Exercise: Across the listing, tally the lines in which the word "beta" occurs, then report the tally alone.

Listed entries:
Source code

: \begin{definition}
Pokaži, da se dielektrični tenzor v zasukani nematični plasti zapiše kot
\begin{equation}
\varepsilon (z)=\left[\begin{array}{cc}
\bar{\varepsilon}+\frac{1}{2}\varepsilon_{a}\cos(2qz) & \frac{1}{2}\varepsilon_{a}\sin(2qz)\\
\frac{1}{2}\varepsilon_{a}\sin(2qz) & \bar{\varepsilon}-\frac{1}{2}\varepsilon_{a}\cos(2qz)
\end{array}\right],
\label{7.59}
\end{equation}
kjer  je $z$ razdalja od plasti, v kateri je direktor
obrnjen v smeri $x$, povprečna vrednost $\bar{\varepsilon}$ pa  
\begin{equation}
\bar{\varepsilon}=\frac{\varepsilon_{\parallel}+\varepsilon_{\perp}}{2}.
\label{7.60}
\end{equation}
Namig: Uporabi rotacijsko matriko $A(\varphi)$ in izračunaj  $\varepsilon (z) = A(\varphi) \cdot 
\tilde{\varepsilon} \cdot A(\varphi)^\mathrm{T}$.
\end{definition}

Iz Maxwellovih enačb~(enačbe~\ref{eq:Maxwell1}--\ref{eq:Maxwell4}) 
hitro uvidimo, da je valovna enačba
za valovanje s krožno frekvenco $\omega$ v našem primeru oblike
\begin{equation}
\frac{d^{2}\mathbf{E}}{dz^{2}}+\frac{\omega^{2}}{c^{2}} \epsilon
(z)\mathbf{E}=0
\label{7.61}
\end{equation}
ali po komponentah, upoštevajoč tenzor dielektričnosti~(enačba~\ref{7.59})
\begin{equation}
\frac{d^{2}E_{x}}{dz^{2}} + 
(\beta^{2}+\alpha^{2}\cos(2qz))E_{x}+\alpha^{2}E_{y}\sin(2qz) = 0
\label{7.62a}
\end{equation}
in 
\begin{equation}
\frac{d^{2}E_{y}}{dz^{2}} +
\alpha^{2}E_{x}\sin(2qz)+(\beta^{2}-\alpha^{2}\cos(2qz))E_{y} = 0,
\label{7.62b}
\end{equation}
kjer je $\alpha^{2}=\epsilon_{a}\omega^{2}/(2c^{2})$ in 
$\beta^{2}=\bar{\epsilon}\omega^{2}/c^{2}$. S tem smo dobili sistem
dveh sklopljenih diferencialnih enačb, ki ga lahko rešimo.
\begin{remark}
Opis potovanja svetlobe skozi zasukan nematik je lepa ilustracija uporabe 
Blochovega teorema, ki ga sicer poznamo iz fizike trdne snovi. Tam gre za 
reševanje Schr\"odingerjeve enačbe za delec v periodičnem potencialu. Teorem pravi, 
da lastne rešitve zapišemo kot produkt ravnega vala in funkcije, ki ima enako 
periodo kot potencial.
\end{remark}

Exercise response: 3